_The task:_ Below are entries. Give back exactly the lines from the one containing "level spot checking" through the one containing "Step 3: Open project", inclusive, without the pictures.
** Opening Entries supplied block **
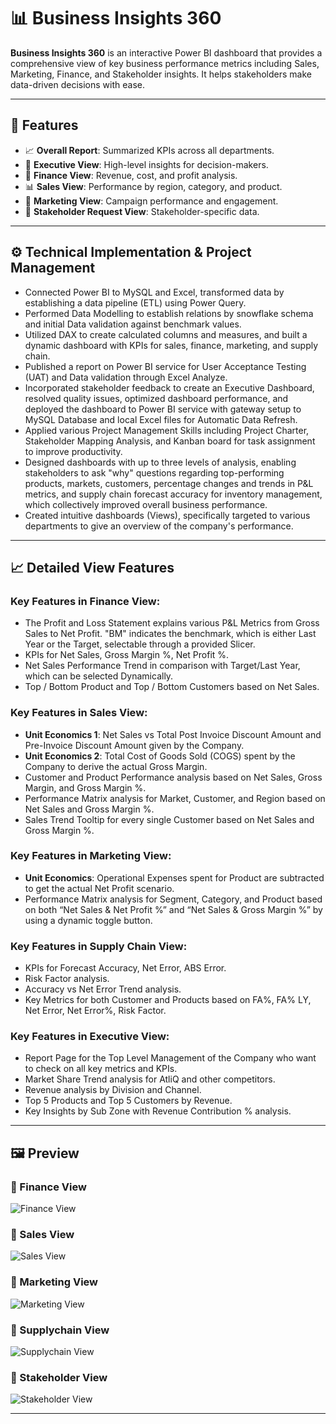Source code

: # 📊 Business Insights 360

**Business Insights 360** is an interactive Power BI dashboard that provides a comprehensive view of key business performance metrics including Sales, Marketing, Finance, and Stakeholder insights. It helps stakeholders make data-driven decisions with ease.

---

## 📌 Features

- 📈 **Overall Report**: Summarized KPIs across all departments.
- 💼 **Executive View**: High-level insights for decision-makers.
- 💸 **Finance View**: Revenue, cost, and profit analysis.
- 📊 **Sales View**: Performance by region, category, and product.
- 📢 **Marketing View**: Campaign performance and engagement.
- 🤝 **Stakeholder Request View**: Stakeholder-specific data.

---


## ⚙️ Technical Implementation & Project Management

* Connected Power BI to MySQL and Excel, transformed data by establishing a data pipeline (ETL) using Power Query.
* Performed Data Modelling to establish relations by snowflake schema and initial Data validation against benchmark values.
* Utilized DAX to create calculated columns and measures, and built a dynamic dashboard with KPIs for sales, finance, marketing, and supply chain.
* Published a report on Power BI service for User Acceptance Testing (UAT) and Data validation through Excel Analyze.
* Incorporated stakeholder feedback to create an Executive Dashboard, resolved quality issues, optimized dashboard performance, and deployed the dashboard to Power BI service with gateway setup to MySQL Database and local Excel files for Automatic Data Refresh.
* Applied various Project Management Skills including Project Charter, Stakeholder Mapping Analysis, and Kanban board for task assignment to improve productivity.
* Designed dashboards with up to three levels of analysis, enabling stakeholders to ask "why" questions regarding top-performing products, markets, customers, percentage changes and trends in P&L metrics, and supply chain forecast accuracy for inventory management, which collectively improved overall business performance.
* Created intuitive dashboards (Views), specifically targeted to various departments to give an overview of the company's performance.

---

## 📈 Detailed View Features

### Key Features in Finance View:
* The Profit and Loss Statement explains various P&L Metrics from Gross Sales to Net Profit. "BM" indicates the benchmark, which is either Last Year or the Target, selectable through a provided Slicer.
* KPIs for Net Sales, Gross Margin %, Net Profit %.
* Net Sales Performance Trend in comparison with Target/Last Year, which can be selected Dynamically.
* Top / Bottom Product and Top / Bottom Customers based on Net Sales.

### Key Features in Sales View:
* **Unit Economics 1**: Net Sales vs Total Post Invoice Discount Amount and Pre-Invoice Discount Amount given by the Company.
* **Unit Economics 2**: Total Cost of Goods Sold (COGS) spent by the Company to derive the actual Gross Margin.
* Customer and Product Performance analysis based on Net Sales, Gross Margin, and Gross Margin %.
* Performance Matrix analysis for Market, Customer, and Region based on Net Sales and Gross Margin %.
* Sales Trend Tooltip for every single Customer based on Net Sales and Gross Margin %.

### Key Features in Marketing View:
* **Unit Economics**: Operational Expenses spent for Product are subtracted to get the actual Net Profit scenario.
* Performance Matrix analysis for Segment, Category, and Product based on both “Net Sales & Net Profit %” and “Net Sales & Gross Margin %” by using a dynamic toggle button.

### Key Features in Supply Chain View:
* KPIs for Forecast Accuracy, Net Error, ABS Error.
* Risk Factor analysis.
* Accuracy vs Net Error Trend analysis.
* Key Metrics for both Customer and Products based on FA%, FA% LY, Net Error, Net Error%, Risk Factor.

### Key Features in Executive View:
* Report Page for the Top Level Management of the Company who want to check on all key metrics and KPIs.
* Market Share Trend analysis for AtliQ and other competitors.
* Revenue analysis by Division and Channel.
* Top 5 Products and Top 5 Customers by Revenue.
* Key Insights by Sub Zone with Revenue Contribution % analysis.


---

## 🖼️ Preview

### 🔹 Finance View
![Finance View](Finance%20view.gif)


### 🔹 Sales View
![Sales View](Sales%20view.gif)


### 🔹 Marketing View
![Marketing View](Marketing%20View.gif)


### 🔹 Supplychain View
![Supplychain View](Supplychain%20view.gif)


### 🔹 Stakeholder View
![Stakeholder View](Stakeholder%20view.gif)





---

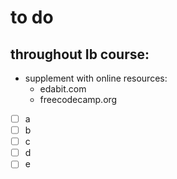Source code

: # to do

## throughout Ib course:
* supplement with online resources:
    * edabit.com
    * freecodecamp.org
    
- [ ] a
- [ ] b
- [ ] c
- [ ] d
- [ ] e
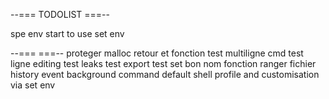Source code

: --=== TODOLIST ===--

spe env
start to use set env

--=== ===--
proteger malloc retour et fonction
test multiligne cmd
test ligne editing
test leaks
test export
test set
bon nom fonction
ranger fichier
history event
background command
default shell profile and customisation via set env
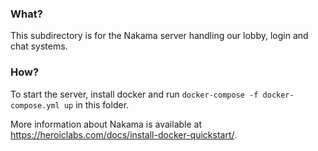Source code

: ### What?
This subdirectory is for the Nakama server handling our lobby, login and chat systems.

### How?
To start the server, install docker and run `docker-compose -f docker-compose.yml up` in this folder.

More information about Nakama is available at https://heroiclabs.com/docs/install-docker-quickstart/.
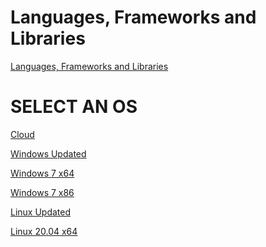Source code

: # Languages, Frameworks and Libraries

<a href="https://github.com/jesusgarcia149/resources-for-developement/tree/Languages">Languages, Frameworks and Libraries</a>
</br>

# SELECT AN OS

<a href="https://github.com/jesusgarcia149/os-for-developement/tree/Cloud">Cloud</a>
</br>

<a href="https://github.com/jesusgarcia149/os-for-developement/tree/Windows-Updated">Windows Updated</a>

<a href="https://github.com/jesusgarcia149/os-for-developement/tree/Windows-7-x64">Windows 7 x64</a>

<a href="https://github.com/jesusgarcia149/os-for-developement/tree/Windows-7-x86">Windows 7 x86</a>

<a href="https://github.com/jesusgarcia149/resources-for-developement/tree/Linux-Updated">Linux Updated</a>

<a href="https://github.com/jesusgarcia149/resources-for-developement/tree/Linux-20.04-x64">Linux 20.04 x64</a>

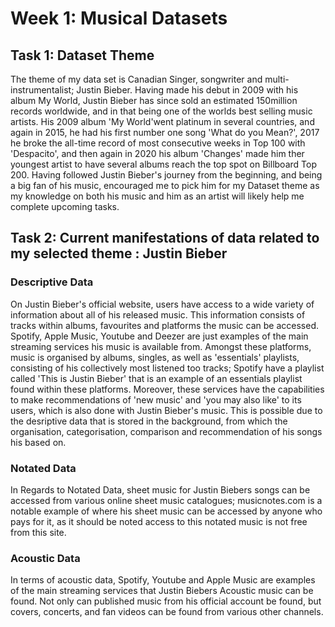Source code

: 

# Week 1: Musical Datasets

## Task 1: Dataset Theme

The theme of my data set is Canadian Singer, songwriter and multi-instrumentalist; Justin Bieber. Having made his debut in 2009 with his album My World, Justin Bieber has since sold an estimated 150million records worldwide, and in that being one of the worlds best selling music artists. His 2009 album 'My World'went platinum in several countries, and again in 2015, he had his first number one song 'What do you Mean?', 2017 he broke the all-time record of most consecutive weeks in Top 100 with 'Despacito', and then again in 2020 his album 'Changes' made him ther youngest artist to have several albums reach the top spot on Billboard Top 200. Having followed Justin Bieber's journey from the beginning, and being a big fan of his music, encouraged me to pick him for my Dataset theme as my knowledge on both his music and him as an artist will likely help me complete upcoming tasks.

## Task 2: Current manifestations of data related to my selected theme : Justin Bieber

### Descriptive Data

On Justin Bieber's official website, users have access to a wide variety of information about all of his released music. This information consists of tracks within albums, favourites and platforms the music can be accessed. Spotify, Apple Music, Youtube and Deezer are just examples of the main streaming services his music is available from. Amongst these platforms,  music is organised by albums, singles, as well as 'essentials' playlists, consisting of his collectively most listened too tracks; Spotify have a playlist called 'This is Justin Bieber' that is an example of an essentials playlist found within these platforms. Moreover, these services have the capabilities to make recommendations of 'new music' and 'you may also like' to its users, which is also done with Justin Bieber's music. This is possible due to the desriptive data that is stored in the background, from which the organisation, categorisation, comparison and recommendation of his songs his based on. 

### Notated Data

In Regards to Notated Data, sheet music for Justin Biebers songs can be accessed from various online sheet music catalogues; musicnotes.com is a notable example of where his sheet music can be accessed by anyone who pays for it, as it should be noted access to this notated music is not free from this site. 

### Acoustic Data

In terms of acoustic data, Spotify, Youtube and Apple Music are examples of the main streaming services that Justin Biebers Acoustic music can be found. Not only can published music from his official account be found, but covers, concerts, and fan videos can be found from various other channels.
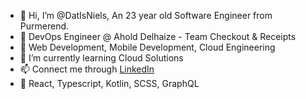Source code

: - 👋 Hi, I’m @DatIsNiels, An 23 year old Software Engineer from Purmerend.
- 💼 DevOps Engineer @ Ahold Delhaize - Team Checkout & Receipts 
- 👀 Web Development, Mobile Development, Cloud Engineering
- 🌱 I’m currently learning Cloud Solutions
- 📫 Connect me through [LinkedIn](https://www.linkedin.com/in/niels-van-marsbergen/)
- 🔱 React, Typescript, Kotlin, SCSS, GraphQL
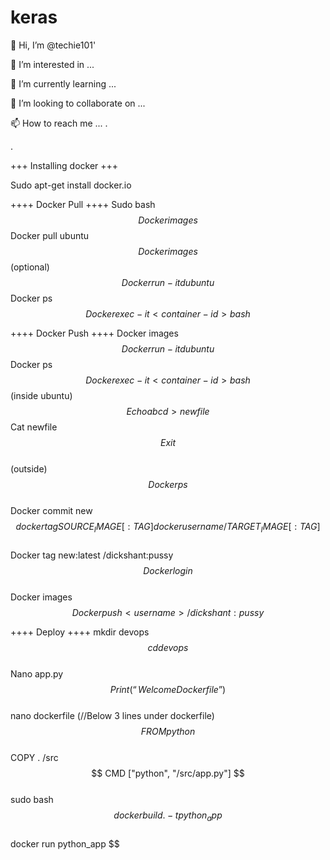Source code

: # keras
👋 Hi, I’m @techie101'

👀 I’m interested in ...

🌱 I’m currently learning ...

💞️ I’m looking to collaborate on ...

📫 How to reach me ...
.

.

+++ Installing docker +++

Sudo apt-get install docker.io


++++ Docker Pull ++++
Sudo bash  $$ 
Docker images  $$ 
Docker pull ubuntu  $$ 
Docker images  $$ 
(optional)  $$ 
Docker run -itd ubuntu  $$ 
Docker ps  $$ 
Docker exec -it <container-id> bash  $$ 
  

 ++++ Docker Push ++++
Docker images  $$ 
Docker run -itd ubuntu  $$ 
Docker ps  $$
Docker exec -it <container-id> bash  $$
(inside ubuntu)  $$ 
Echo abcd>newfile  $$ 
Cat newfile  $$  
Exit  $$  
(outside)  $$  
Docker ps  $$  
Docker commit <conatiner-id> new  $$  
docker tag SOURCE_IMAGE[:TAG] dockerusername/TARGET_IMAGE[:TAG]   $$  
Docker tag new:latest <username>/dickshant:pussy  $$  
Docker login  $$  
Docker images  $$  
Docker push <username>/dickshant:pussy  $$  


 ++++  Deploy ++++
mkdir devops  $$  
cd devops  $$  
Nano app.py  $$  
Print(“Welcome Docker file”)  $$  
nano dockerfile (//Below 3 lines under dockerfile)  $$  
FROM python  $$  
COPY . /src  $$  
CMD ["python", "/src/app.py"]  $$  
sudo bash  $$  
docker build . -t python_app  $$  
docker run python_app  $$  
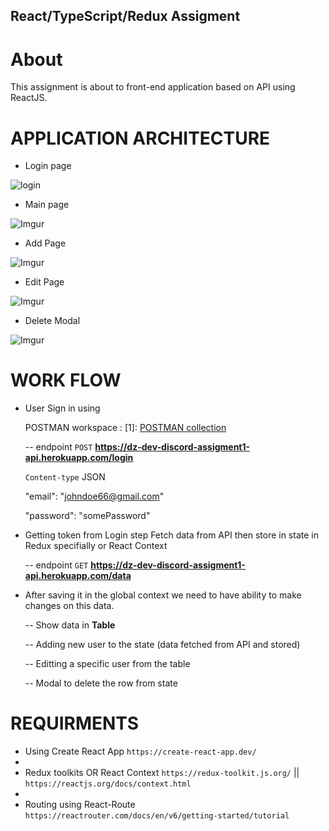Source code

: ## React/TypeScript/Redux Assigment

# About

This assignment is about to front-end application based on API using ReactJS.

# APPLICATION ARCHITECTURE

- Login page


![login](https://i.imgur.com/J9Vp9Qn.png)

- Main page


![Imgur](https://i.imgur.com/gWhPbVY.png)

- Add Page


![Imgur](https://i.imgur.com/SXpZ6Dx.png)

- Edit Page


![Imgur](https://i.imgur.com/tJqZsXK.png)

- Delete Modal


![Imgur](https://i.imgur.com/jXANcUV.png)

# WORK FLOW
- User Sign in using
  
  POSTMAN workspace : [1]: [POSTMAN collection](https://www.getpostman.com/collections/e8f9e0fe457f0c4dd343)

  -- endpoint `POST` **https://dz-dev-discord-assigment1-api.herokuapp.com/login**
  
  `Content-type` JSON  

  "email": "johndoe66@gmail.com"
  
  "password": "somePassword"
  
 
- Getting token from Login step Fetch data from API then store in state in Redux specifially or React Context


  -- endpoint `GET` **https://dz-dev-discord-assigment1-api.herokuapp.com/data**
  
  
- After saving it in the global context we need to have ability to make changes on this data.


    -- Show data in **Table**
    
    -- Adding new user to the state (data fetched from API and stored)
    
    -- Editting a specific user from the table
    
    -- Modal to delete the row from state

# REQUIRMENTS

- Using Create React App `https://create-react-app.dev/`
- 
- Redux toolkits OR React Context `https://redux-toolkit.js.org/` || `https://reactjs.org/docs/context.html`
- 
- Routing using React-Route `https://reactrouter.com/docs/en/v6/getting-started/tutorial`
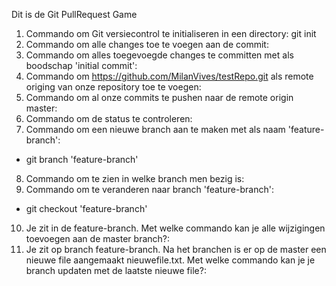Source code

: Dit is de Git PullRequest Game

1. Commando om Git versiecontrol te initialiseren in een directory:
git init
2. Commando om alle changes toe te voegen aan de commit:
3. Commando om alles toegevoegde changes te committen met als boodschap 'initial commit':
4. Commando om https://github.com/MilanVives/testRepo.git als remote origing van onze repository toe te voegen:
5. Commando om al onze commits te pushen naar de remote origin master:
6. Commando om de status te controleren:
7. Commando om een nieuwe branch aan te maken met als naam 'feature-branch':

- git branch 'feature-branch'

8. Commando om te zien in welke branch men bezig is:
9. Commando om te veranderen naar branch 'feature-branch':

- git checkout 'feature-branch'

10. Je zit in de feature-branch. Met welke commando kan je alle wijzigingen toevoegen aan de master branch?:
11. Je zit op branch feature-branch. Na het branchen is er op de master een nieuwe file aangemaakt nieuwefile.txt. Met welke commando kan je je branch updaten met de laatste nieuwe file?:
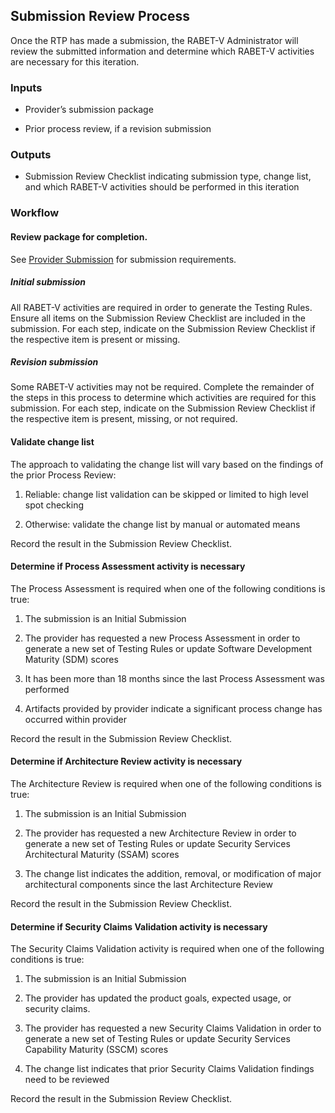 ## Submission Review Process

Once the RTP has made a submission, the RABET-V Administrator will review the submitted information and determine which RABET-V activities are necessary for this iteration.

### Inputs

  - Provider’s submission package

  - Prior process review, if a revision submission

### Outputs

  - Submission Review Checklist indicating submission type, change list, and which RABET-V activities should be performed in this iteration

### Workflow

#### Review package for completion.

See [Provider Submission](./Provider_Submission) for
submission requirements.

##### Initial submission

All RABET-V activities are required in order to generate the Testing Rules. Ensure all items on the Submission Review Checklist are included in the submission. For each step, indicate on the Submission Review Checklist if the respective item is present or missing.

##### Revision submission

Some RABET-V activities may not be required. Complete the remainder of the steps in this process to determine which activities are required for this submission. For each step, indicate on the Submission Review Checklist if the respective item is present, missing, or not required.

#### Validate change list

The approach to validating the change list will vary based on the
findings of the prior Process Review:

1.  Reliable: change list validation can be skipped or limited to high level spot checking

1.  Otherwise: validate the change list by manual or automated means

Record the result in the Submission Review Checklist.

#### Determine if Process Assessment activity is necessary

The Process Assessment is required when one of the following conditions is true:

1.  The submission is an Initial Submission

1.  The provider has requested a new Process Assessment in order to generate a new set of Testing Rules or update Software Development Maturity (SDM) scores

1.  It has been more than 18 months since the last Process Assessment was performed

1.  Artifacts provided by provider indicate a significant process change has occurred within provider

Record the result in the Submission Review Checklist.

#### Determine if Architecture Review activity is necessary

The Architecture Review is required when one of the following conditions is true:

1.  The submission is an Initial Submission

1.  The provider has requested a new Architecture Review in order to generate a new set of Testing Rules or update Security Services Architectural Maturity (SSAM) scores

1.  The change list indicates the addition, removal, or modification of major architectural components since the last Architecture Review

Record the result in the Submission Review Checklist.

#### Determine if Security Claims Validation activity is necessary

The Security Claims Validation activity is required when one of the following conditions is true:

1.  The submission is an Initial Submission

1.  The provider has updated the product goals, expected usage, or security claims.

1.  The provider has requested a new Security Claims Validation in order to generate a new set of Testing Rules or update Security Services Capability Maturity (SSCM) scores

4.  The change list indicates that prior Security Claims Validation findings need to be reviewed

Record the result in the Submission Review Checklist.
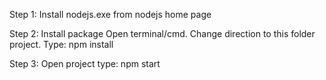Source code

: Step 1: Install nodejs.exe from nodejs home page

Step 2: Install package
  Open terminal/cmd. Change direction to this folder project.
  Type: npm install

Step 3: Open project
  type: npm start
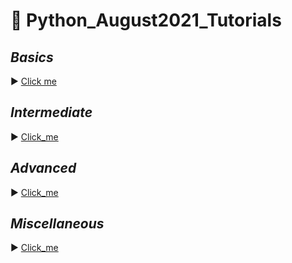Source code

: # :notebook: Python_August2021_Tutorials

## _Basics_

:arrow_forward: [Click me](Python_Basics_Session/Python_Basics_Part1.ipynb) <br/>

## _Intermediate_

:arrow_forward: [Click_me](Python_Intermediate_Session/Python_Intermediate.ipynb)

## _Advanced_

:arrow_forward: [Click_me](Python_Advanced_Session/Python_Advanced.ipynb/)

## _Miscellaneous_

:arrow_forward: [Click_me](Python_Modules_Session/Python_Modules.ipynb)
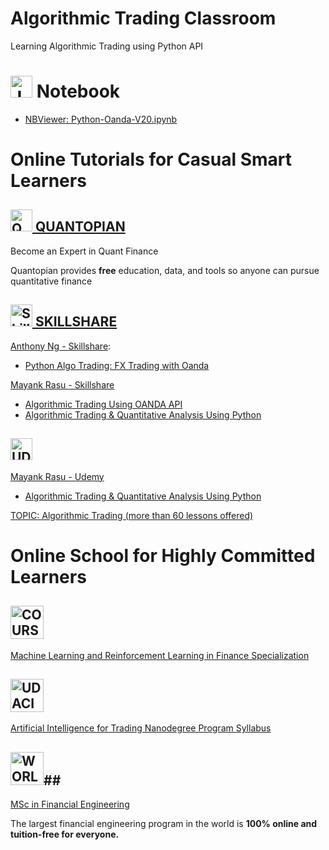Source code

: # Algorithmic Trading Classroom
Learning Algorithmic Trading using Python API

# <img src="https://jupyter.org/assets/nav_logo.svg" alt="Jupyter Notebook" height="35"/> Notebook #

- [NBViewer: Python-Oanda-V20.ipynb](https://nbviewer.jupyter.org/github/jansenicus/algorithmic-trading-classroom/blob/master/notebooks/Python-Oanda-V20.ipynb)


# Online Tutorials for Casual Smart Learners #

## <a href="https://www.quantopian.com/home"><img src="https://pbs.twimg.com/profile_images/875810914154369025/DXbh_xvW_400x400.jpg" alt="QUANTOPIAN" height="35"/> QUANTOPIAN</a> ##
 Become an Expert in Quant Finance
 
Quantopian provides **free** education, data, and tools so anyone can pursue quantitative finance


## <a href="http://skillshare.com/"><img src="https://static.skillshare.com/uploads/users/6595003/user-image-small.png" alt="Skillshare" width="35"/> SKILLSHARE</a> ##

[Anthony Ng - Skillshare](https://www.skillshare.com/profile/Anthony-Ng/4926488):

- [Python Algo Trading: FX Trading with Oanda](https://www.skillshare.com/classes/Python-Algo-Trading-FX-Trading-with-Oanda/2024083035) 

[Mayank Rasu - Skillshare](https://www.skillshare.com/profile/Mayank-Rasu/7995039)

- [Algorithmic Trading Using OANDA API](https://www.skillshare.com/classes/Algorithmic-Trading-Using-OANDA-API/1413782879)
- [Algorithmic Trading & Quantitative Analysis Using Python](https://www.skillshare.com/classes/Algorithmic-Trading-Quantitative-Analysis-Using-Python/5561706)


## <a href="http://udemy.com/"><img src="https://www.udemy.com/staticx/udemy/images/v6/logo-coral.svg" alt="UDEMY" height="35"/></a> ##

[Mayank Rasu - Udemy](https://www.udemy.com/user/mayank-rasu/)
- [Algorithmic Trading & Quantitative Analysis Using Python](https://www.udemy.com/course/algorithmic-trading-quantitative-analysis-using-python/)

[TOPIC: Algorithmic Trading (more than 60 lessons offered)](https://www.udemy.com/topic/algorithmic-trading/)


# Online School for Highly Committed Learners #

## <a href="http://coursera.org/"><img src="https://149362230.v2.pressablecdn.com/wp-content/uploads/2018/08/coursera-social-logo.png" alt="COURSERA" height="53"/></a> ##

[Machine Learning and Reinforcement Learning in Finance Specialization](https://www.coursera.org/specializations/machine-learning-reinforcement-finance)

## <a href="http://udacity.com/"><img src="https://d20vrrgs8k4bvw.cloudfront.net/images/open-graph/udacity.png" alt="UDACITY" height="53"/></a> ##

[Artificial Intelligence for Trading Nanodegree Program Syllabus](https://d20vrrgs8k4bvw.cloudfront.net/documents/en-US/AI+for+Trading+Learning+Nanodegree+Program+Syllabus.pdf)

## <a href="https://wqu.org/"><img src="https://wqu.org/assets/wqu-logo-color-b6866efa16ba16fcf606c900d4c6c82da408b3c9156faa473661b7bb5426032a.png" alt="WORLD QUANT UNIVERSITY" height="53"/></a>##

[MSc in Financial Engineering](https://wqu.org/programs/mscfe)

 The largest financial engineering program in the world is **100% online and tuition-free for everyone.**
** Closing Entries supplied block **
_Exercise output:_
1.  Reliable: change list validation can be skipped or limited to high level spot checking

1.  Otherwise: validate the change list by manual or automated means

Record the result in the Submission Review Checklist.

#### Determine if Process Assessment activity is necessary

The Process Assessment is required when one of the following conditions is true:

1.  The submission is an Initial Submission

1.  The provider has requested a new Process Assessment in order to generate a new set of Testing Rules or update Software Development Maturity (SDM) scores

1.  It has been more than 18 months since the last Process Assessment was performed

1.  Artifacts provided by provider indicate a significant process change has occurred within provider

Record the result in the Submission Review Checklist.

#### Determine if Architecture Review activity is necessary

The Architecture Review is required when one of the following conditions is true:

1.  The submission is an Initial Submission

1.  The provider has requested a new Architecture Review in order to generate a new set of Testing Rules or update Security Services Architectural Maturity (SSAM) scores

1.  The change list indicates the addition, removal, or modification of major architectural components since the last Architecture Review

Record the result in the Submission Review Checklist.

#### Determine if Security Claims Validation activity is necessary

The Security Claims Validation activity is required when one of the following conditions is true:

1.  The submission is an Initial Submission

1.  The provider has updated the product goals, expected usage, or security claims.

1.  The provider has requested a new Security Claims Validation in order to generate a new set of Testing Rules or update Security Services Capability Maturity (SSCM) scores

4.  The change list indicates that prior Security Claims Validation findings need to be reviewed

Record the result in the Submission Review Checklist.
Source code

: Step 1: Install nodejs.exe from nodejs home page

Step 2: Install package
  Open terminal/cmd. Change direction to this folder project.
  Type: npm install

Step 3: Open project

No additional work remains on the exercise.